_RECORDS TO PROCESS_
..............................

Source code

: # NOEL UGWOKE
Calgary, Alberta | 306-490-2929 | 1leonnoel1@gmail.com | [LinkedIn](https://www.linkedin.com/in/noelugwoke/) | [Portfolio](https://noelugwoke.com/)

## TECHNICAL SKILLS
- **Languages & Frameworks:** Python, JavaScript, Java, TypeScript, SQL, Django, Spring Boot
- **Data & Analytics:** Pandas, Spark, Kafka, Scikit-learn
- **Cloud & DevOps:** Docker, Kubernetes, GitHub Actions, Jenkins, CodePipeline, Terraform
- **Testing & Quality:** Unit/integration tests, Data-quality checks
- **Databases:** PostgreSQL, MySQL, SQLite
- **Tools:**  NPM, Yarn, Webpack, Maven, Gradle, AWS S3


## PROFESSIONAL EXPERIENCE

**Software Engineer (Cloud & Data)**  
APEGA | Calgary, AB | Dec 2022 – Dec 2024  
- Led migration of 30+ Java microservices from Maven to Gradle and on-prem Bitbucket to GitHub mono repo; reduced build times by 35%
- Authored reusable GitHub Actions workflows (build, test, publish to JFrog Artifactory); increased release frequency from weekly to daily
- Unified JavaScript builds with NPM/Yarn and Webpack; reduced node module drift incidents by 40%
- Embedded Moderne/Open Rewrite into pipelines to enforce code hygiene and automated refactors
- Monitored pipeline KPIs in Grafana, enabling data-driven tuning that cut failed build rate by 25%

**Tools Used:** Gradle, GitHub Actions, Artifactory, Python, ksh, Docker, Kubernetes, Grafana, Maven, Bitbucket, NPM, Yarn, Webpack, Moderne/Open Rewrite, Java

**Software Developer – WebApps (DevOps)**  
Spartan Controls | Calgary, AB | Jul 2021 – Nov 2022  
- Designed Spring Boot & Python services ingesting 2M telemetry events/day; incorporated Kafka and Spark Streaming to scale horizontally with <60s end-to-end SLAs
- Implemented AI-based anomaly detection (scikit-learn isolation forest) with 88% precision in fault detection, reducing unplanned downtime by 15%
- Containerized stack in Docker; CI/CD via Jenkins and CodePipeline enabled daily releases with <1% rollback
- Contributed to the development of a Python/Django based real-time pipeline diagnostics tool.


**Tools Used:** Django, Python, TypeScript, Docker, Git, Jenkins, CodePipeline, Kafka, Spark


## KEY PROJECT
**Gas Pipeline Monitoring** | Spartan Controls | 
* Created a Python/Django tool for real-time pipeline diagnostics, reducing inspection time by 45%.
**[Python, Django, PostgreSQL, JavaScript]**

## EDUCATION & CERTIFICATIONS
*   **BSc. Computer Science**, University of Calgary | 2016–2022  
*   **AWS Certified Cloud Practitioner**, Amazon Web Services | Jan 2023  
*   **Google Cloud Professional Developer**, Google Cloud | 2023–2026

..............................

_BRIEF_
The output must consist solely of the lines from the one containing "## KEY PROJECT" through the end of the listing, unaltered.

_RESPONSE TO THE EXERCISE_
## KEY PROJECT
**Gas Pipeline Monitoring** | Spartan Controls | 
* Created a Python/Django tool for real-time pipeline diagnostics, reducing inspection time by 45%.
**[Python, Django, PostgreSQL, JavaScript]**

## EDUCATION & CERTIFICATIONS
*   **BSc. Computer Science**, University of Calgary | 2016–2022  
*   **AWS Certified Cloud Practitioner**, Amazon Web Services | Jan 2023  
*   **Google Cloud Professional Developer**, Google Cloud | 2023–2026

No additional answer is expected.